Lebih lanjut, dukungan operasi udara disiapkan sesuai kebutuhan dan perkembangan kondisi di lapangan, terutama guna membantu tim satgas di darat ketika menangani lokasi yang terkendala akses pemadaman.

Di samping itu, BNPB juga menindaklanjuti permintaan OMC dari Pemerintah Provinsi Kalimantan Timur dan Kapolda Kalimantan Timur. Pelaksanaan OMC pada wilayah Berau dan sekitarnya dengan mempertimbangkan kondisi atmosfer serta potensi pertumbuhan awan hujan berdasarkan pemantauan BMKG.

4. Personel penanganan karhutla di Kalimantan Timur mencapai sekitar 4.068 orang

Kepala BNPB, Letjen TNI Ganip Warsito melaksanakan koordinasi dengan Gubernur Kaltim, Isran Noor dan kepala daerah kabupaten/ kota se Kaltim. (IDN Times/ Fatmawati)

BNPB melaporkan, kekuatan personel penanganan karhutla di Kalimantan Timur mencapai sekitar 4.068 orang yang terdiri dari unsur TNI, Polri, BPBD, Manggala Agni, dan unsur terkait lainnya. Di kawasan IKN, sekitar 324 personel dikerahkan untuk mendukung penanganan, termasuk unsur pemerintahan di tingkat kabupaten dan kecamatan.
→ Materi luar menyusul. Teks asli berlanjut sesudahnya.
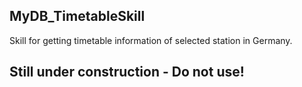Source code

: ## MyDB_TimetableSkill
Skill for getting timetable information of selected station in Germany.
## Still under construction - Do not use!
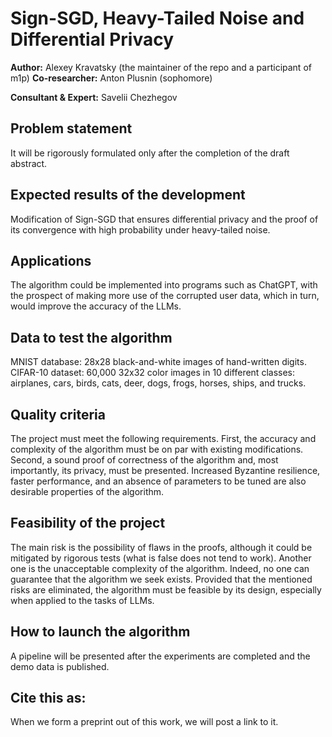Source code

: # Sign-SGD, Heavy-Tailed Noise and Differential Privacy
**Author:** Alexey Kravatsky (the maintainer of the repo and a participant of m1p)
**Co-researcher:** Anton Plusnin (sophomore)

**Consultant & Expert:** Savelii Chezhegov


## Problem statement
It will be rigorously formulated only after the completion of the draft abstract.

## Expected results of the development
Modification of Sign-SGD that ensures differential privacy and the proof of its convergence with high probability under heavy-tailed noise.

## Applications
The algorithm could be implemented into programs such as ChatGPT, with the prospect of making more use of the corrupted user data, which in turn, would improve the accuracy of the LLMs.

## Data to test the algorithm
MNIST database: 28x28 black-and-white images of hand-written digits. CIFAR-10 dataset: 60,000 32x32 color images in 10 different classes: airplanes, cars, birds, cats, deer, dogs, frogs, horses, ships, and trucks.

## Quality criteria
The project must meet the following requirements. First, the accuracy and complexity of the algorithm must be on par with existing modifications. Second, a sound proof of correctness of the algorithm and, most importantly, its privacy, must be presented. Increased Byzantine resilience, faster performance, and an absence of parameters to be tuned are also desirable properties of the algorithm.

## Feasibility of the project
The main risk is the possibility of flaws in the proofs, although it could be mitigated by rigorous tests (what is false does not tend to work). Another one is the unacceptable complexity of the algorithm. Indeed, no one can guarantee that the algorithm we seek exists. Provided that the mentioned risks are eliminated, the algorithm must be feasible by its design, especially when applied to the tasks of LLMs.

## How to launch the algorithm
A pipeline will be presented after the experiments are completed and the demo data is published.

## Cite this as:
When we form a preprint out of this work, we will post a link to it.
Dalam pelaksanaanya, kebutuhan pendukung operasi penanganan karhutla dipenuhi secara bertahap melalui koordinasi BNPB bersama kementerian dan lembaga terkait dari sisi sarana dan prasarana. Dukungan tersebut berasal dari Kementerian Pertahanan, Mabes TNI, dan Mabes Polri, termasuk distribusi tangki air. Hingga kini, sebanyak 47 tangki air telah didistribusikan ke wilayah yang membutuhkan.

Dengan memprioritaskan keterpaduan operasi, BNPB bersama seluruh unsur satgas akan melanjutkan penanganan sesuai perkembangan kondisi di lapangan hingga situasi kondusif dan terkendali.